- [AIM OF THE TASK]: Work out how many lines of the listing below hold the word "string", and give that number only.
:::
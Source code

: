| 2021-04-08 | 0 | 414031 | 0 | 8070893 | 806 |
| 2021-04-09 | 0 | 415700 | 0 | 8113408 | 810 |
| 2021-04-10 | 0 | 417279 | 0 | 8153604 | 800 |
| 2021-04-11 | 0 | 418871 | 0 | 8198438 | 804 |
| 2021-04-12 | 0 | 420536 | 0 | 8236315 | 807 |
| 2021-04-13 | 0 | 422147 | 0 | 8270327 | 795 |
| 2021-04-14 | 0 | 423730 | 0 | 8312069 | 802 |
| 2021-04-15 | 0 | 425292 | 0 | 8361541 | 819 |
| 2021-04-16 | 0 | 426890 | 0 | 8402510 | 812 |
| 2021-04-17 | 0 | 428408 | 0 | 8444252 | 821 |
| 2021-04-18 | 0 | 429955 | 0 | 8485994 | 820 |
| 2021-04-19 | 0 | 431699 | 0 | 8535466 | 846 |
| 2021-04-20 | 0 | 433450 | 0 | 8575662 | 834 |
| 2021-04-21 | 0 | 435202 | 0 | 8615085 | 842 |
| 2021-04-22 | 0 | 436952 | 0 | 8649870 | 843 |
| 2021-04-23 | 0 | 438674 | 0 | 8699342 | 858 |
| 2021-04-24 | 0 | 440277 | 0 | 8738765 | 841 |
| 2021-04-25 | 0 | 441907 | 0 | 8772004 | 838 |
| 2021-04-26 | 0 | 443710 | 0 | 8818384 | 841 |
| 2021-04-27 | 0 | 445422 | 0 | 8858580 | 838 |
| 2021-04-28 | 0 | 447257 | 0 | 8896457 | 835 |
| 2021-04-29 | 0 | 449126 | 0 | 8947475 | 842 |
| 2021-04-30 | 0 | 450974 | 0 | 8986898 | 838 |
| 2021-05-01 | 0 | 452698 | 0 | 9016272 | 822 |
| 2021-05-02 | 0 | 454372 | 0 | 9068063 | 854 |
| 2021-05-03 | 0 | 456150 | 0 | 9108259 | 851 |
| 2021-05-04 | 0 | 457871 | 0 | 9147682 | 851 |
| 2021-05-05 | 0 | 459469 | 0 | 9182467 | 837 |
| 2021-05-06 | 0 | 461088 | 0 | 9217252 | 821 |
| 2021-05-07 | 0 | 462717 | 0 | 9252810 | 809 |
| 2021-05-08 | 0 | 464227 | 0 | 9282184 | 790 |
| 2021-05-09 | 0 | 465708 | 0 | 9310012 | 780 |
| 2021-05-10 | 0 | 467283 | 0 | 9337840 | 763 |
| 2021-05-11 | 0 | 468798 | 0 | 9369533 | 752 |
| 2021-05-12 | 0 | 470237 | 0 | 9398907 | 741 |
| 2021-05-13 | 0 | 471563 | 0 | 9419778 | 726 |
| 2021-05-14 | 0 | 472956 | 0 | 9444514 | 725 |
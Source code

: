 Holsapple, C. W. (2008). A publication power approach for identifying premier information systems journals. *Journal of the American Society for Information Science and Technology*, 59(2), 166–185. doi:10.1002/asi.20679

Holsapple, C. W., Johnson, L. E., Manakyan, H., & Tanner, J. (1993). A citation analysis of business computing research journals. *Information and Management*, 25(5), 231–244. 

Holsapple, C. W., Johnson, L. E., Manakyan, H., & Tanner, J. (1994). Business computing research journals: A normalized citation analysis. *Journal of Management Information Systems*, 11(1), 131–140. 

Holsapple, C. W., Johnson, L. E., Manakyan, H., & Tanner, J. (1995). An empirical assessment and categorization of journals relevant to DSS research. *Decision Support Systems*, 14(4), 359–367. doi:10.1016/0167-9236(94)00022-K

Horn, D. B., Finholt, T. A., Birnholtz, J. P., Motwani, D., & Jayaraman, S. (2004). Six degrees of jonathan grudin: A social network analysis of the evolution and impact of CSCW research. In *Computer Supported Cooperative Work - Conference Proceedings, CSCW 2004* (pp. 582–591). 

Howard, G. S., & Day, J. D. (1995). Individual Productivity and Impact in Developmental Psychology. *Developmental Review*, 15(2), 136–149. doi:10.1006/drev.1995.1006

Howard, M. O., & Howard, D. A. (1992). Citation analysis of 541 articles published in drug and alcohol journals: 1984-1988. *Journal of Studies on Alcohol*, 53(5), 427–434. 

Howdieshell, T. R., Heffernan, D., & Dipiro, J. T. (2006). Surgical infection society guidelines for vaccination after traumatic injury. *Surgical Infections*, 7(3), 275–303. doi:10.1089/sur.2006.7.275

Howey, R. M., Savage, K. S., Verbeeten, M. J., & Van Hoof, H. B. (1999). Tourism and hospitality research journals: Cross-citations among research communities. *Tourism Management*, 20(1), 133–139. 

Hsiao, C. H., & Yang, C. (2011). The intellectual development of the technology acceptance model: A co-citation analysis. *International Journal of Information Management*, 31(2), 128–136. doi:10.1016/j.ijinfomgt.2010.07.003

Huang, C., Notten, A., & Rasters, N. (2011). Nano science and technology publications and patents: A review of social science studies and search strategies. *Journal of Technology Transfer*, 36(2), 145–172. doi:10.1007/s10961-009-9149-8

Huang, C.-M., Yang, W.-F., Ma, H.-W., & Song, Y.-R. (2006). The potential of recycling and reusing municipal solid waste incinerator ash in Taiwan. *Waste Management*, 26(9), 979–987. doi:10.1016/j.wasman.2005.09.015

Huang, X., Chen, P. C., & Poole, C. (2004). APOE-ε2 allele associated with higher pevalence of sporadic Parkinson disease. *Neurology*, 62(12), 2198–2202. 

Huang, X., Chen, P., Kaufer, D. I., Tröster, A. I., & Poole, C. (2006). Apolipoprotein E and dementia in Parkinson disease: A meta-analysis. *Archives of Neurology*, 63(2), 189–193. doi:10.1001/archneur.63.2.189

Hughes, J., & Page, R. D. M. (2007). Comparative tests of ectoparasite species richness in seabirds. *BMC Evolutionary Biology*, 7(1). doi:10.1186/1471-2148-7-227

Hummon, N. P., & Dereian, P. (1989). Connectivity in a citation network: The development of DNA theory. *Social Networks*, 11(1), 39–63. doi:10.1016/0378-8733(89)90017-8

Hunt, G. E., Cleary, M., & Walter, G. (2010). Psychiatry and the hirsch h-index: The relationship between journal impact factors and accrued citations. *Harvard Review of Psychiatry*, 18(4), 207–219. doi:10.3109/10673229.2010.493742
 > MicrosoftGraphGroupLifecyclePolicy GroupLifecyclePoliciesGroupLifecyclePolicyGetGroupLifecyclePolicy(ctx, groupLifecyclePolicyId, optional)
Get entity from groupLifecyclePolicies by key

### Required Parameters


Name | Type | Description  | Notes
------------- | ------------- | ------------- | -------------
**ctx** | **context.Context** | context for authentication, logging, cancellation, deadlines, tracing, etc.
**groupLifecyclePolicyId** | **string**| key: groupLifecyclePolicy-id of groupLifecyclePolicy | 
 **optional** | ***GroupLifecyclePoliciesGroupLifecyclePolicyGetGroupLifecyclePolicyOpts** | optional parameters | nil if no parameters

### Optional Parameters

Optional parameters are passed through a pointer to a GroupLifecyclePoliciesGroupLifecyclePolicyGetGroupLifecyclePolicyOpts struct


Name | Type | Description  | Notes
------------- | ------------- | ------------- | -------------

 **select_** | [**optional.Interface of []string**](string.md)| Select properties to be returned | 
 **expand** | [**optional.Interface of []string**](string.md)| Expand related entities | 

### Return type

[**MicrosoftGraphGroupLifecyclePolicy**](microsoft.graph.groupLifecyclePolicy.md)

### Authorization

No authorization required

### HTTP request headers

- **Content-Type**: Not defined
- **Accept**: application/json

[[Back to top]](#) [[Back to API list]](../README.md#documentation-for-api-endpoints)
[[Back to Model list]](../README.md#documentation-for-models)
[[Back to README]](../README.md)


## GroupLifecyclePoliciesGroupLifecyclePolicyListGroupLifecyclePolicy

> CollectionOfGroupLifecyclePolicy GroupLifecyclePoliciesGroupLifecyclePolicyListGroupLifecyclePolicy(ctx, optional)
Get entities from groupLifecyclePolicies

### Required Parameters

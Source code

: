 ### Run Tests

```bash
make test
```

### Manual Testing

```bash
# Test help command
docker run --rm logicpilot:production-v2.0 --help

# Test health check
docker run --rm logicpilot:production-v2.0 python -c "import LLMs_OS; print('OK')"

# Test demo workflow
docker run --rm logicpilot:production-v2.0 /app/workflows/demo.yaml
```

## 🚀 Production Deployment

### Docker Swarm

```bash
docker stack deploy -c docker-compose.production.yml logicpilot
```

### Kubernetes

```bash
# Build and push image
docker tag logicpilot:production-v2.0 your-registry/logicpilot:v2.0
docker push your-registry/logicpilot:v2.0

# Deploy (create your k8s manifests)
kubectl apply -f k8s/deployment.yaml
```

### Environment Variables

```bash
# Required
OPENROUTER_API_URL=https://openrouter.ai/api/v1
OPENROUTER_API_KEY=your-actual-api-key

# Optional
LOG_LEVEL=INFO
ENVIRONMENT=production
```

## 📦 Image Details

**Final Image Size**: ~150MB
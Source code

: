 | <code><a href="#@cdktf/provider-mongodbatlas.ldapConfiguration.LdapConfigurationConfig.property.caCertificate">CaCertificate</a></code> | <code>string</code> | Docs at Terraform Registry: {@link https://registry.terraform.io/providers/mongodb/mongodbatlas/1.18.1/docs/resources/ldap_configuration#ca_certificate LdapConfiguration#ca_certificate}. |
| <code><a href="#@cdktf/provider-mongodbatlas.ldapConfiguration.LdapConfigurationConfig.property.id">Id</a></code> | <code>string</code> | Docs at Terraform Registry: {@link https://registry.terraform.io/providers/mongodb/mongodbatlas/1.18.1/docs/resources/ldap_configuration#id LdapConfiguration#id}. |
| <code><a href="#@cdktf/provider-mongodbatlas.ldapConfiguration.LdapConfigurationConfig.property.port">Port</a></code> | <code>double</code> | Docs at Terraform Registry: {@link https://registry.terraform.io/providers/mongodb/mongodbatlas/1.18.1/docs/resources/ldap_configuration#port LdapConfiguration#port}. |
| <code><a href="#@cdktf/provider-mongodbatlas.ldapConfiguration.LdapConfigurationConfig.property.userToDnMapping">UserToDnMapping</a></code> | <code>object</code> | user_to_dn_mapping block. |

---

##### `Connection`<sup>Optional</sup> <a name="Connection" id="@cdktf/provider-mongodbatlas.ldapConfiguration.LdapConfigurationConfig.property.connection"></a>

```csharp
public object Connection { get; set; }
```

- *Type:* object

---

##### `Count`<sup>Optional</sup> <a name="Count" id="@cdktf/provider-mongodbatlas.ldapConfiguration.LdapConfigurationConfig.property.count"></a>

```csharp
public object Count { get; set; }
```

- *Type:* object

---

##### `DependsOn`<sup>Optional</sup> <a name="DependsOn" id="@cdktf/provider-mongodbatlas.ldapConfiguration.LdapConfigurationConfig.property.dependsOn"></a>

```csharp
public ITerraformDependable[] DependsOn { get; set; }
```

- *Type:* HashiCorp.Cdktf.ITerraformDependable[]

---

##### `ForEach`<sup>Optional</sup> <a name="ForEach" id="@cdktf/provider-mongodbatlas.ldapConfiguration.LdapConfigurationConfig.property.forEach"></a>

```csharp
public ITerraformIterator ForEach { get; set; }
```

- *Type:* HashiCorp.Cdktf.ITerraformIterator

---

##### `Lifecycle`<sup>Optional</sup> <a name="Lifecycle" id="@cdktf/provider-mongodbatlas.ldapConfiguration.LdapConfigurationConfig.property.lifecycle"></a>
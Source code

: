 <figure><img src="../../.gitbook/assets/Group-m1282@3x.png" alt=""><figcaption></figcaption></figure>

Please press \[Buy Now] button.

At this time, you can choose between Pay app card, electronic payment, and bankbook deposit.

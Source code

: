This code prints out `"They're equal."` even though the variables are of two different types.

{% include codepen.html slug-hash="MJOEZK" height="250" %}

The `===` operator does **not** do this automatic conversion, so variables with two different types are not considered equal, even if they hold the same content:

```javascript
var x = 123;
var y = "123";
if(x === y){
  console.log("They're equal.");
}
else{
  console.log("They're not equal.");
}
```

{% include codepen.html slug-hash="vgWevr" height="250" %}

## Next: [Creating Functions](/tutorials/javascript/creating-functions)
:::
- [RESPONSE TO THIS TASK]: 5